## PROBLEM TO WORK ON
Search the material for the word "from" and copy every line in which it occurs.

## INFORMATION
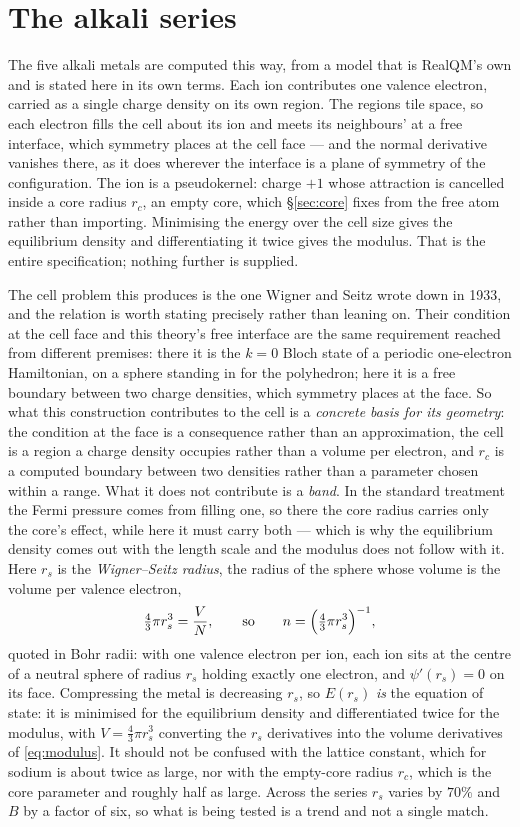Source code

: \documentclass[11pt]{article}
\begin{document}
\section{The alkali series}\label{sec:alkalis}

The five alkali metals are computed this way, from a model that is RealQM's own and is stated here in
its own terms. Each ion contributes one valence electron, carried as a single charge density on its
own region. The regions tile space, so each electron fills the cell about its ion and meets its
neighbours' at a free interface, which symmetry places at the cell face --- and the normal derivative
vanishes there, as it does wherever the interface is a plane of symmetry of the configuration. The ion is a pseudokernel: charge
$+1$ whose attraction is cancelled inside a core radius $r_c$, an empty core, which
\S\ref{sec:core} fixes from the free atom rather than importing. Minimising the energy over the cell
size gives the equilibrium density and differentiating it twice gives the modulus. That is the entire
specification; nothing further is supplied.

The cell problem this produces is the one Wigner and Seitz wrote down in 1933, and the relation is
worth stating precisely rather than leaning on. Their condition at the cell face and this theory's
free interface are the same requirement reached from different premises: there it is the $k=0$ Bloch
state of a periodic one-electron Hamiltonian, on a sphere standing in for the polyhedron; here it is
a free boundary between two charge densities, which symmetry places at the face. So what this
construction contributes to the cell is a \emph{concrete basis for its geometry}: the condition at
the face is a consequence rather than an approximation, the cell is a region a charge density
occupies rather than a volume per electron, and $r_c$ is a computed boundary between two densities
rather than a parameter chosen within a range. What it does not contribute is a \emph{band}. In the
standard treatment the Fermi pressure comes from filling one, so there the core radius carries only
the core's effect, while here it must carry both --- which is why the equilibrium density comes out
with the length scale and the modulus does not follow with it. Here $r_s$ is the
\emph{Wigner--Seitz radius}, the radius of
the sphere whose volume is the volume per valence electron,
\[
\tfrac{4}{3}\pi r_s^3=\frac{V}{N},\qquad\text{so}\qquad n=\Bigl(\tfrac{4}{3}\pi r_s^3\Bigr)^{-1},
\]
quoted in Bohr radii: with one valence electron per ion, each ion sits at the centre of a neutral
sphere of radius $r_s$ holding exactly one electron, and $\psi'(r_s)=0$ on its face. Compressing the metal is decreasing
$r_s$, so $E(r_s)$ \emph{is} the equation of state: it is minimised for the equilibrium density and
differentiated twice for the modulus, with $V=\tfrac43\pi r_s^3$ converting the $r_s$ derivatives
into the volume derivatives of \eqref{eq:modulus}. It should not be confused with the lattice
constant, which for sodium is about twice as large, nor with the empty-core radius $r_c$, which is
the core parameter and roughly half as large. Across the series $r_s$ varies by $70\%$ and $B$ by a
factor of six, so what is being tested is a trend and not a single match.
\end{document}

## SOLUTION
The five alkali metals are computed this way, from a model that is RealQM's own and is stated here in
\S\ref{sec:core} fixes from the free atom rather than importing. Minimising the energy over the cell
free interface are the same requirement reached from different premises: there it is the $k=0$ Bloch
standard treatment the Fermi pressure comes from filling one, so there the core radius carries only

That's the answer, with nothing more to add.